> [Assigned task] Write out exactly what each line says, starting with the first line below and ending on the one with "Vestibulum dui arcu, euismod".
>>>>
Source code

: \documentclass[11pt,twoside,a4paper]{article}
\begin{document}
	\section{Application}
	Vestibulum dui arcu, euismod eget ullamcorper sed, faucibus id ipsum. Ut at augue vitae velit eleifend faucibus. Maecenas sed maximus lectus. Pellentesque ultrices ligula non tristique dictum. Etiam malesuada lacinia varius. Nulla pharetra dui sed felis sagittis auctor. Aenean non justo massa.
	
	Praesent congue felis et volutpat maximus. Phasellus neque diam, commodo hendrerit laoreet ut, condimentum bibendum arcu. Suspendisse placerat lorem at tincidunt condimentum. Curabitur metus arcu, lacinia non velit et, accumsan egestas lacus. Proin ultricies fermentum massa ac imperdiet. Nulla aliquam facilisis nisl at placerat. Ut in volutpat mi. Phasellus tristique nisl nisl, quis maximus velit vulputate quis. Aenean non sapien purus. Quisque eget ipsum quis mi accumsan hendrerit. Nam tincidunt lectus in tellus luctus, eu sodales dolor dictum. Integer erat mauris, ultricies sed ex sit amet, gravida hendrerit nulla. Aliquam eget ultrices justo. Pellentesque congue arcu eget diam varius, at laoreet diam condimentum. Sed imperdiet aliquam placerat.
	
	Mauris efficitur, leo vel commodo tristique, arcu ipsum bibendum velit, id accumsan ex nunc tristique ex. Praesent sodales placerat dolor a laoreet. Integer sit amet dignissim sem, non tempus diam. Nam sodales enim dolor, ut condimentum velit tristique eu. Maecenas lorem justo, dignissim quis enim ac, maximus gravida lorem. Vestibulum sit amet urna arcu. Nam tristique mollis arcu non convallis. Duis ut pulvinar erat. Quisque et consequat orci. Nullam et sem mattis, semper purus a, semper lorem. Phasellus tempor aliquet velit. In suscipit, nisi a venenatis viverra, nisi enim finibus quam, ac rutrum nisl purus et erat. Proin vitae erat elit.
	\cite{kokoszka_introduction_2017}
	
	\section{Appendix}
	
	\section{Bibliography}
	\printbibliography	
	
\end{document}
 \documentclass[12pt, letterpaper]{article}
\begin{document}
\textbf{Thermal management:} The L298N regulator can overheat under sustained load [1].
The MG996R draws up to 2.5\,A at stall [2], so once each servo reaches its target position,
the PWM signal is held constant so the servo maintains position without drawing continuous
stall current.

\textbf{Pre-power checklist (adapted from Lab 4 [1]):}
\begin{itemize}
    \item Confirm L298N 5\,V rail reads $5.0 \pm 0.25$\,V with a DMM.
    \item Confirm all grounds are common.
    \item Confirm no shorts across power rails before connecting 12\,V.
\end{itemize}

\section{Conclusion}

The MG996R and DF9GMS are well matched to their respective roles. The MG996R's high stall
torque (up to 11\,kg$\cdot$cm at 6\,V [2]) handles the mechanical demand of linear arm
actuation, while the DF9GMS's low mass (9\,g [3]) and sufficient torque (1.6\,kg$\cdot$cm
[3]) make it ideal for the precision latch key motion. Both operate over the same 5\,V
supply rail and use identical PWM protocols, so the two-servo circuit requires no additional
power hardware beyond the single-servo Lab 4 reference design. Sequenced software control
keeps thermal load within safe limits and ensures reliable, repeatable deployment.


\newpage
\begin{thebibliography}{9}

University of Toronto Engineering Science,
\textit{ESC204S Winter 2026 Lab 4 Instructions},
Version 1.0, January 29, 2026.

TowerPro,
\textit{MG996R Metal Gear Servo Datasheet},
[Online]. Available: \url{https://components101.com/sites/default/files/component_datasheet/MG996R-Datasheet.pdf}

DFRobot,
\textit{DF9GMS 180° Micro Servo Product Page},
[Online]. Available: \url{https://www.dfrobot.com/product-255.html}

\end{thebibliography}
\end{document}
<<<<
> [Response area]
Source code

: \documentclass[11pt,twoside,a4paper]{article}
\begin{document}
	\section{Application}
	Vestibulum dui arcu, euismod eget ullamcorper sed, faucibus id ipsum. Ut at augue vitae velit eleifend faucibus. Maecenas sed maximus lectus. Pellentesque ultrices ligula non tristique dictum. Etiam malesuada lacinia varius. Nulla pharetra dui sed felis sagittis auctor. Aenean non justo massa.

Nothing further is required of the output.